Well, no. It was a statement of the author, Insight contributor J. Michael Waller, who now says it appeared as a quotation due to an editor's error (or intent), though a couple of factors argue against that explanation. There's certainly no cogent basis for the claim that it paraphrases, approximates, or even halfway resembles Lincoln's personal views. And had Gaffney been interested enough to investigate his mistake, instead of finding a way to rewrite it, he'd have known that.

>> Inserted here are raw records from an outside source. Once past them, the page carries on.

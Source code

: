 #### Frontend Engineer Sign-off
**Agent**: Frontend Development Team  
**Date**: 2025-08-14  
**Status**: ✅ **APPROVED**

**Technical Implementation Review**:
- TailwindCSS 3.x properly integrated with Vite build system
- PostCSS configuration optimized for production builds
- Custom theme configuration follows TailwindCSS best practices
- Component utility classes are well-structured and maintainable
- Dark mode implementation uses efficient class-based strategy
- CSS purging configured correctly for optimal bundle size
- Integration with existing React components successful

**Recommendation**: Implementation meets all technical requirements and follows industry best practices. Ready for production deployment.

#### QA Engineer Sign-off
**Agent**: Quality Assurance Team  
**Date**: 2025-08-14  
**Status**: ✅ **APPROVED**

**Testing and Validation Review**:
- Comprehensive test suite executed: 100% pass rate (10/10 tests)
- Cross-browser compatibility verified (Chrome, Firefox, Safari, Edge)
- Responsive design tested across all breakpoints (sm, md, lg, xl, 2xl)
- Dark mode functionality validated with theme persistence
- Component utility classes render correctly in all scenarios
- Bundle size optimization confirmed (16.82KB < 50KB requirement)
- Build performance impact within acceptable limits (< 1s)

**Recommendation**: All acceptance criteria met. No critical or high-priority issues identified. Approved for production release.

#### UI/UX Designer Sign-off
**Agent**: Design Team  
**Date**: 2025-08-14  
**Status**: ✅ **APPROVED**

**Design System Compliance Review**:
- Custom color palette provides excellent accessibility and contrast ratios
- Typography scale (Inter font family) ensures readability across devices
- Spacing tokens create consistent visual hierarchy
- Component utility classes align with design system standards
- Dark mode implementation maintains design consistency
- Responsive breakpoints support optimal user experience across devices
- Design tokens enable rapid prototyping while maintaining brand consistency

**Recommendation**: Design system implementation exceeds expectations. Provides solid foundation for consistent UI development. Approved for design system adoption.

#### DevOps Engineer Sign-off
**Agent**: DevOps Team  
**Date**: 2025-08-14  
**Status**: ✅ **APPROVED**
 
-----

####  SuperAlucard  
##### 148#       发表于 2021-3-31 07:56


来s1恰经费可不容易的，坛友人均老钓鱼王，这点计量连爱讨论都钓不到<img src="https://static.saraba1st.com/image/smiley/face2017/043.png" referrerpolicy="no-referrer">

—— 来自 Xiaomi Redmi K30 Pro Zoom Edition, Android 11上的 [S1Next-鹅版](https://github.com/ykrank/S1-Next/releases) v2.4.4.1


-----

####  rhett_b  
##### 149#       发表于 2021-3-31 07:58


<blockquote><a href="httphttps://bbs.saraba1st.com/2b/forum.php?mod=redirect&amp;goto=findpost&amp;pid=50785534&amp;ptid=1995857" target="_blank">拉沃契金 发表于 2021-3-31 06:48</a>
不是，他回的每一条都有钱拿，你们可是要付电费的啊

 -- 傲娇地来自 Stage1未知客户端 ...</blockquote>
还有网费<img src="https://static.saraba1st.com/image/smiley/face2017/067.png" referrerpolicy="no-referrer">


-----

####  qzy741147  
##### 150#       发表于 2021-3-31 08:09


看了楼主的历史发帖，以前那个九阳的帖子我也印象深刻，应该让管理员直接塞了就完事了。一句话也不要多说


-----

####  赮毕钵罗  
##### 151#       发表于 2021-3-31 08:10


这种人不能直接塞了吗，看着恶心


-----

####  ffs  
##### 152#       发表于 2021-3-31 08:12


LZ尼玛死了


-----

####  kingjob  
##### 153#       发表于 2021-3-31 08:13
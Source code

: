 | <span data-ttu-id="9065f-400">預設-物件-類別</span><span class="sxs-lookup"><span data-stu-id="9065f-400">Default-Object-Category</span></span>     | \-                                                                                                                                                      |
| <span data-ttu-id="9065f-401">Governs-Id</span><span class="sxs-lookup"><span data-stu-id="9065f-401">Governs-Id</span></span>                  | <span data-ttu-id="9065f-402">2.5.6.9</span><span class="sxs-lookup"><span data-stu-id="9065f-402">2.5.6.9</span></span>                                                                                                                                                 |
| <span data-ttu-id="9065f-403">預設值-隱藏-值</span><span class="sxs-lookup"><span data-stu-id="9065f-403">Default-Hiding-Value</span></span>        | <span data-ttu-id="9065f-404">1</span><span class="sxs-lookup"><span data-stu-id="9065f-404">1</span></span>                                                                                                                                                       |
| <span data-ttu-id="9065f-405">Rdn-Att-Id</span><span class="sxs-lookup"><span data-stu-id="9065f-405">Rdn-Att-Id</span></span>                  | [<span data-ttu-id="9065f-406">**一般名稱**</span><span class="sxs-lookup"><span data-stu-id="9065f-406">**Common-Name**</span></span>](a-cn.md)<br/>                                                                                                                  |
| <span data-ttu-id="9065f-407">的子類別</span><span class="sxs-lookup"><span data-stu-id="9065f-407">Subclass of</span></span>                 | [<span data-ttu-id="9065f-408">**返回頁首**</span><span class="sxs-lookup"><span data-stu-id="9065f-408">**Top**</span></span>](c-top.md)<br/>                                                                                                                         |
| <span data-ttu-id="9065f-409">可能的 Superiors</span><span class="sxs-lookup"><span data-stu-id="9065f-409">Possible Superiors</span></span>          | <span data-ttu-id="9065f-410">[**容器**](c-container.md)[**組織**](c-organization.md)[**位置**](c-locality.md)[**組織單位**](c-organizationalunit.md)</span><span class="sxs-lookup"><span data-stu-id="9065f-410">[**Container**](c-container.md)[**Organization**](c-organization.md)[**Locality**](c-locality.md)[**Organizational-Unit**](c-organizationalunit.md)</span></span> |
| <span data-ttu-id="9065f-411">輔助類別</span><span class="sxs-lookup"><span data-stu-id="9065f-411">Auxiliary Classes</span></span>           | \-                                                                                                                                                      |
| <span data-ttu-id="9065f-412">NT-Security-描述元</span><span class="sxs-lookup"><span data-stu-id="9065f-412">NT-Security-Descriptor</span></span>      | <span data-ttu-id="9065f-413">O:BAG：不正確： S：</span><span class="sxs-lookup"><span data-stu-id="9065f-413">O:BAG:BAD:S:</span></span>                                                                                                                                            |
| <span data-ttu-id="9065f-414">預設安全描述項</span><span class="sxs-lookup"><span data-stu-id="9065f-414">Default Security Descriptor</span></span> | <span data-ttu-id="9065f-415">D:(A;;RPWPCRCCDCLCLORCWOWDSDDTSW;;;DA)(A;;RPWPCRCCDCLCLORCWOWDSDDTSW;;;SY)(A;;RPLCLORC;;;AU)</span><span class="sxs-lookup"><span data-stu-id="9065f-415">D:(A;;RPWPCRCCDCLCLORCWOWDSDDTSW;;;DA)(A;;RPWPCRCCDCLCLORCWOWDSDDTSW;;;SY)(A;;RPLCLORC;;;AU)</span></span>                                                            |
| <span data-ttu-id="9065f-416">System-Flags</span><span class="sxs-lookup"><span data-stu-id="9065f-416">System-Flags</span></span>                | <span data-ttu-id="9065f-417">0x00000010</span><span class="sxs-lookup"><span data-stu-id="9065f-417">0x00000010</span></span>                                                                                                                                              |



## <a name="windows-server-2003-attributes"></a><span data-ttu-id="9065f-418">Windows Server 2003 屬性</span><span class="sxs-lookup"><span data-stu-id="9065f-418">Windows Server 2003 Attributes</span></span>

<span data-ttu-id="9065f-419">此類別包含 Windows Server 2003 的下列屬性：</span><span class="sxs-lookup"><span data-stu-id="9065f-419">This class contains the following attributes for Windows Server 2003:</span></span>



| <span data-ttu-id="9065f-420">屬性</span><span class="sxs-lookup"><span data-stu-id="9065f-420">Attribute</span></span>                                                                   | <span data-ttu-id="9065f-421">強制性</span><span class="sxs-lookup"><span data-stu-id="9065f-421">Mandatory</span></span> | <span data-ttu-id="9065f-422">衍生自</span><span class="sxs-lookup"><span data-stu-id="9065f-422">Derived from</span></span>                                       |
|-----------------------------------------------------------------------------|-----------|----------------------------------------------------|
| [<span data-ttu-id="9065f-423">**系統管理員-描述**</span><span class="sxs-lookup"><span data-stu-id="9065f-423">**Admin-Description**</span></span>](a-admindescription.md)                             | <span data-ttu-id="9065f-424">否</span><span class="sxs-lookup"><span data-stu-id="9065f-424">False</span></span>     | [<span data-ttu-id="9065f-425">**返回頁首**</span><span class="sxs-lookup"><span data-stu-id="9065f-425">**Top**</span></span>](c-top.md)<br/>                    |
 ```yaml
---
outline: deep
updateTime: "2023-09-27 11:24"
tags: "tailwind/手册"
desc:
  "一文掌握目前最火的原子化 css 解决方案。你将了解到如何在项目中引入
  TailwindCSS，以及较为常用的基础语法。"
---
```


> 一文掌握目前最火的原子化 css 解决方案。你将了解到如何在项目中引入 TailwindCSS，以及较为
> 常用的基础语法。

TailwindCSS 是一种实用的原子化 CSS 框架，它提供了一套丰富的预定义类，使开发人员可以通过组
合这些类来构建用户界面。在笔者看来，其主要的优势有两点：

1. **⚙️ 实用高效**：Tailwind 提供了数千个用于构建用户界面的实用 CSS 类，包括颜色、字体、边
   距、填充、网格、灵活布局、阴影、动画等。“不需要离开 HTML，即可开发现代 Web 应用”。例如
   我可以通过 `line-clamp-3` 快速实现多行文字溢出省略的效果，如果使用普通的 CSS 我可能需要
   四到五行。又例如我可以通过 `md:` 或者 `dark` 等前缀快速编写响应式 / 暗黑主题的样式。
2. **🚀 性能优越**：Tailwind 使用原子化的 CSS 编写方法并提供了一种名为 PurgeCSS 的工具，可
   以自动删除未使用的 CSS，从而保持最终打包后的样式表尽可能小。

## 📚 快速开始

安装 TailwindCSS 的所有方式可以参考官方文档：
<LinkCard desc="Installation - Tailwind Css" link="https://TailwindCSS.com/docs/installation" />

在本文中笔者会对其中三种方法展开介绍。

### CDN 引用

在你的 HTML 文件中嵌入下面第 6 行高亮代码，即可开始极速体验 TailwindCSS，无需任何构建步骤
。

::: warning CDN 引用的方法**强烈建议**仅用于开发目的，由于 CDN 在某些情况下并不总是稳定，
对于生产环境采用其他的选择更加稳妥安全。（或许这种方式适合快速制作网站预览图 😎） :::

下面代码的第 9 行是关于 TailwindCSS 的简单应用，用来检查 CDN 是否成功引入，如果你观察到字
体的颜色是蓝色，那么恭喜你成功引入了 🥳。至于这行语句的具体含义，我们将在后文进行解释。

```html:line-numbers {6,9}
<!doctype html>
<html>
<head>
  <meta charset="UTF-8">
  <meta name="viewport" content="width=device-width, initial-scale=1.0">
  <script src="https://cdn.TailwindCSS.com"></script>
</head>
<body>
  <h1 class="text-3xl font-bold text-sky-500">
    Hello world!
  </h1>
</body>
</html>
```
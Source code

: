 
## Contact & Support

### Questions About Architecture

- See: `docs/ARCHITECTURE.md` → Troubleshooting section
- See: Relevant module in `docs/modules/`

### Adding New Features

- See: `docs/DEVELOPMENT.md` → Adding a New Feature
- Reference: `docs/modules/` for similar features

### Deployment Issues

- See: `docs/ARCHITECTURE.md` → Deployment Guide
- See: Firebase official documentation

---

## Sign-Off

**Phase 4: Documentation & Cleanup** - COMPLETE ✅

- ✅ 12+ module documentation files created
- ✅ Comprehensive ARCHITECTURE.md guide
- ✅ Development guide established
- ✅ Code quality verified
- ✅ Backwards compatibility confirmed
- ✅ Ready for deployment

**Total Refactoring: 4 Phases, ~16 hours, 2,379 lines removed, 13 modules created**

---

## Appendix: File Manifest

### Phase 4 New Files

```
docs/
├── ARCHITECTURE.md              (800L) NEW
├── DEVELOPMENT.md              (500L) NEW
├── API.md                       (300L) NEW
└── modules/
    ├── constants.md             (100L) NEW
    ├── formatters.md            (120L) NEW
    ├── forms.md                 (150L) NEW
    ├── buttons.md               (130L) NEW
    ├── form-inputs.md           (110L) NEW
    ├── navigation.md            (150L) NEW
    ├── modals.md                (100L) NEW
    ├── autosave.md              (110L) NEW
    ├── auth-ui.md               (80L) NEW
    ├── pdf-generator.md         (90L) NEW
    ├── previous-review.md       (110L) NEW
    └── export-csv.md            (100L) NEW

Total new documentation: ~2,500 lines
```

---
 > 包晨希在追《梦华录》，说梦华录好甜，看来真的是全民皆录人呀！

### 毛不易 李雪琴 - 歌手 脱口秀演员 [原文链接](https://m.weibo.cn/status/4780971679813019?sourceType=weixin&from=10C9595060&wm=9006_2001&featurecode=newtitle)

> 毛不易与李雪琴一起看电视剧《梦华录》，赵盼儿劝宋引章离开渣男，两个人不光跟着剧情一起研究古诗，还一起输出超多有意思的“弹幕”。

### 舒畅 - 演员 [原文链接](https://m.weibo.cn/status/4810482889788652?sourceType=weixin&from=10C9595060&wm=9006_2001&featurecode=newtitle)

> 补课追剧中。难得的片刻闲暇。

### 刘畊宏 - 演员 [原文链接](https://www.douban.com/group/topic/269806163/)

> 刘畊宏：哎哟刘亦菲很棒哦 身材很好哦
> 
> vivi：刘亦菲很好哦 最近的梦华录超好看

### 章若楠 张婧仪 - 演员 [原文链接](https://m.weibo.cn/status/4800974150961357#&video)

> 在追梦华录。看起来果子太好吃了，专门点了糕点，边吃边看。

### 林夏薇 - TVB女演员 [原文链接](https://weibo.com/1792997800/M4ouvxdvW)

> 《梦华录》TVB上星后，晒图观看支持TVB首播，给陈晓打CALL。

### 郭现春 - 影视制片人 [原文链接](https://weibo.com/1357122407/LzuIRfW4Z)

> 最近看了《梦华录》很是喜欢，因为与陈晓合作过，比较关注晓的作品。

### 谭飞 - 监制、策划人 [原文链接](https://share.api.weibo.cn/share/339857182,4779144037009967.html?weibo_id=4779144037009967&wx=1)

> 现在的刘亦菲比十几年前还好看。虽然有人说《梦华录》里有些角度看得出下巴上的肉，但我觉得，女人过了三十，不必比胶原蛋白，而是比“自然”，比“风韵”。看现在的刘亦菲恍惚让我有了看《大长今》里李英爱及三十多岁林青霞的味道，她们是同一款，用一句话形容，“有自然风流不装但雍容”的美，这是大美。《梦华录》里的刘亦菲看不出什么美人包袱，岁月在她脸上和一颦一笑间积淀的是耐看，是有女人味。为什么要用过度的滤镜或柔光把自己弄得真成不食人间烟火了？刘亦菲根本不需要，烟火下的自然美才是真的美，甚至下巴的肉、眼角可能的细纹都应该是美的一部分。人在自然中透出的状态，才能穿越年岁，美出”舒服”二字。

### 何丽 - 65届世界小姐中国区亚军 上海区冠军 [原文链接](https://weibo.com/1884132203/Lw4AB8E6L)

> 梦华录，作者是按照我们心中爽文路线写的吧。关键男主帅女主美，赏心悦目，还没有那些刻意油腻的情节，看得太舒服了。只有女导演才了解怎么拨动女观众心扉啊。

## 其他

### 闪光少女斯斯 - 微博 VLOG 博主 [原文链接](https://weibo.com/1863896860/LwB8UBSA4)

I regret the error and should, instead, have used the following, verbatim excerpt from a letter President Lincoln wrote in June 1863, as Robert E. Lee's army was on the march north to the fateful battle of Gettysburg. Mr. Lincoln wrote this letter after the arrest of a leading Confederate sympathizer legislator (or "Copperheads" as they were then known), U.S. Rep. Clement L. Vallandigham, Ohio Democrat. It forcefully explains the commander in chief's thinking about the latitude the Constitution affords to "silence" anti-war "agitators" whose conduct "damages the Army" and threatens to leave the nation without the military means to "suppress" its enemies...
Well, no. Vallandigham was not a Representative. He was a former Representative, having been (handily) defeated in 1862. Vallandigham was arrested, not by Lincoln or with his knowledge, and not for treason or sabotage, but for violating General Order #38, issued by Ambrose "Most Incompetent Union General Who Did Not Write Ben Hur" Burnside as Commander of the Department of Ohio, which had provided the death penalty for overt acts of treason and declared that "the habit of declaring sympathy for the enemy...will not be tolerated." Burnside hadn't bothered to consult anyone about the order, including an attorney. Vallandigham made a speech in Mount Vernon, Ohio, on May Day, in which he claimed, for one, that Republicans were prolonging the war for political purposes. He was arrested by Burnside's men on May 5th, convicted by military tribunal on the 15th of violating the order and sentenced, not to hang, but to close confinement for the duration of the war. Vallandigham had refused to plead, arguing that the military court had no jurisdiction over a private citizen.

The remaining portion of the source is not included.